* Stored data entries
%%

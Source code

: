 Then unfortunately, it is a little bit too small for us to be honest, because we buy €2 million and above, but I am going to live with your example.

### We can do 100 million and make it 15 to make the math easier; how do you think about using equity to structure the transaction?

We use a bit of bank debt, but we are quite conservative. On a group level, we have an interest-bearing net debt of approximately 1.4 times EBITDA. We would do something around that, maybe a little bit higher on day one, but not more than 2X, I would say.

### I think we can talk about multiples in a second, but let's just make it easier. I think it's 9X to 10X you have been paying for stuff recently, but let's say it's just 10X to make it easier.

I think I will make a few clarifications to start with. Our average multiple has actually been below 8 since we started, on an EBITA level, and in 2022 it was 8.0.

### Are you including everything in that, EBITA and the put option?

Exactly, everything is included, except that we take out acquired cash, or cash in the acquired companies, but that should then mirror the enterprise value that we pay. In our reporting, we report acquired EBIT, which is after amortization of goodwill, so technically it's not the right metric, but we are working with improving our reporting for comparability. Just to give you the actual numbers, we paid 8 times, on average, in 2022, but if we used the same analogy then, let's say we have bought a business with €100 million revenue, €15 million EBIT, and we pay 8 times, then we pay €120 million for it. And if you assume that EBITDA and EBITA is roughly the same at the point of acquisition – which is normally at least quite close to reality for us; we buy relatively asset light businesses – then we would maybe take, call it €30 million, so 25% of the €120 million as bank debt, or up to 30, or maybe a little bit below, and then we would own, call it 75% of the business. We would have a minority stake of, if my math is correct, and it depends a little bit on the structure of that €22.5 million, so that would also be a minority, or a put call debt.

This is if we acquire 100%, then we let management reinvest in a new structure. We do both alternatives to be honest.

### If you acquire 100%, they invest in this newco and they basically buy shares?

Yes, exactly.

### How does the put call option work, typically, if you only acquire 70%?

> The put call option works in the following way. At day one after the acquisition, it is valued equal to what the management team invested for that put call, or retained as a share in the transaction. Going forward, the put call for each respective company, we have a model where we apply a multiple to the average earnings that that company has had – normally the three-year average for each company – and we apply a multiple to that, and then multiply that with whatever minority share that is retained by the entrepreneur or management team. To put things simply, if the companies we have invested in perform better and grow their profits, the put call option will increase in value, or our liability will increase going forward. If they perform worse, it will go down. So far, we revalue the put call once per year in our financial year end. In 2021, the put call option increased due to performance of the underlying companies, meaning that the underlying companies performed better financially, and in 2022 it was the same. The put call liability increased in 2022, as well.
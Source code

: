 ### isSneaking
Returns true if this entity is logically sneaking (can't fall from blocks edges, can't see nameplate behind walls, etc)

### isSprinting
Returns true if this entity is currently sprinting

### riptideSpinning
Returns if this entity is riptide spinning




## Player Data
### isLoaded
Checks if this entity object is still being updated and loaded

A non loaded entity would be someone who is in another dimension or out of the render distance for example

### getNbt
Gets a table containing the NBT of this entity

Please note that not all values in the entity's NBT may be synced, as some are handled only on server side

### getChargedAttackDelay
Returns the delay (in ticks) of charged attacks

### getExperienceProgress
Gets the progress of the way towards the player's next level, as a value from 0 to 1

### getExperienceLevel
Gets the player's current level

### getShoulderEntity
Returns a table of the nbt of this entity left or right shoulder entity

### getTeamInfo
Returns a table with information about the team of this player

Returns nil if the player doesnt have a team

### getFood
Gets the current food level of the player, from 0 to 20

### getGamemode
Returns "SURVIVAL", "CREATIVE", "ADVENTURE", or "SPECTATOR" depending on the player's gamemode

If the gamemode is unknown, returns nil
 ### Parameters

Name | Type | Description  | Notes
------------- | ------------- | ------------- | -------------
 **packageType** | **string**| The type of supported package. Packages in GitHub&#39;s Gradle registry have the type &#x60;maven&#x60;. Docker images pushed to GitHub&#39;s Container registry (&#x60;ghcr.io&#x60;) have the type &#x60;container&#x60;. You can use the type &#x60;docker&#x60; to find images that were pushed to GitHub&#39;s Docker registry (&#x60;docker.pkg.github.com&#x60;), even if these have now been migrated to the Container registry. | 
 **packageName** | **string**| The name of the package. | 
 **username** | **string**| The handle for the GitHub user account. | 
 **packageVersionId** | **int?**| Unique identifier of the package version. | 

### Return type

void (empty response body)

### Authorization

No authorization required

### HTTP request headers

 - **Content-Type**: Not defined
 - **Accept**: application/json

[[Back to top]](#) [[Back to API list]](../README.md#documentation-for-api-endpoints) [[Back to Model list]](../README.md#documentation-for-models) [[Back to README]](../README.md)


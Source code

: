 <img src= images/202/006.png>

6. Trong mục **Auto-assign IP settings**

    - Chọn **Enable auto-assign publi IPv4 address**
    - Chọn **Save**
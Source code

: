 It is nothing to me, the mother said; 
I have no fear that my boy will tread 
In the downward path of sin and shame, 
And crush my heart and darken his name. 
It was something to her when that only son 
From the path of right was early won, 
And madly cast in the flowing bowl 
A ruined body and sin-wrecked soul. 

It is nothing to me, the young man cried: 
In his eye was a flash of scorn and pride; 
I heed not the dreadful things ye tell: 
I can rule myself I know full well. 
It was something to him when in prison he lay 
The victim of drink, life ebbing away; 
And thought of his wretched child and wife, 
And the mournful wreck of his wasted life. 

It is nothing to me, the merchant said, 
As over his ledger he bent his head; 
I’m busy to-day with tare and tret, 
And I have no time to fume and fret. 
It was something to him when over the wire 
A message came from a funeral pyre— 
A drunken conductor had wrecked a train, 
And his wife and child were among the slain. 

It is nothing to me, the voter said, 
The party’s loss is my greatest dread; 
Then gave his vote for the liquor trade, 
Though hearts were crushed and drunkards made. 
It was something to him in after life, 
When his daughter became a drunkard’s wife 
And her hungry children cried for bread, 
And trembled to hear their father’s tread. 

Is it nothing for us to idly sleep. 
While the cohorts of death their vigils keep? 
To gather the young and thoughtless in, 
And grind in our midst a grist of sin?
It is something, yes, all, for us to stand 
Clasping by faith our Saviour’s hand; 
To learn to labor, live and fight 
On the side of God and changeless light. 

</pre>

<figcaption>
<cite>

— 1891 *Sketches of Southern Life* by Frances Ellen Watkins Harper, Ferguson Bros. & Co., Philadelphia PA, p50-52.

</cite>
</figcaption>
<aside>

%%

* YOUR OBJECTIVE
When you reach the line containing "It is nothing to me, the young" in the data above, start copying exactly, and stop after the line containing "It is something, yes, all, for us to stand".

* RESPONSE
It is nothing to me, the young man cried: 
In his eye was a flash of scorn and pride; 
I heed not the dreadful things ye tell: 
I can rule myself I know full well. 
It was something to him when in prison he lay 
The victim of drink, life ebbing away; 
And thought of his wretched child and wife, 
And the mournful wreck of his wasted life. 

It is nothing to me, the merchant said, 
As over his ledger he bent his head; 
I’m busy to-day with tare and tret, 
And I have no time to fume and fret. 
It was something to him when over the wire 
A message came from a funeral pyre— 
A drunken conductor had wrecked a train, 
And his wife and child were among the slain. 

It is nothing to me, the voter said, 
The party’s loss is my greatest dread; 
Then gave his vote for the liquor trade, 
Though hearts were crushed and drunkards made. 
It was something to him in after life, 
When his daughter became a drunkard’s wife 
And her hungry children cried for bread, 
And trembled to hear their father’s tread. 

Is it nothing for us to idly sleep. 
While the cohorts of death their vigils keep? 
To gather the young and thoughtless in, 
And grind in our midst a grist of sin?
It is something, yes, all, for us to stand 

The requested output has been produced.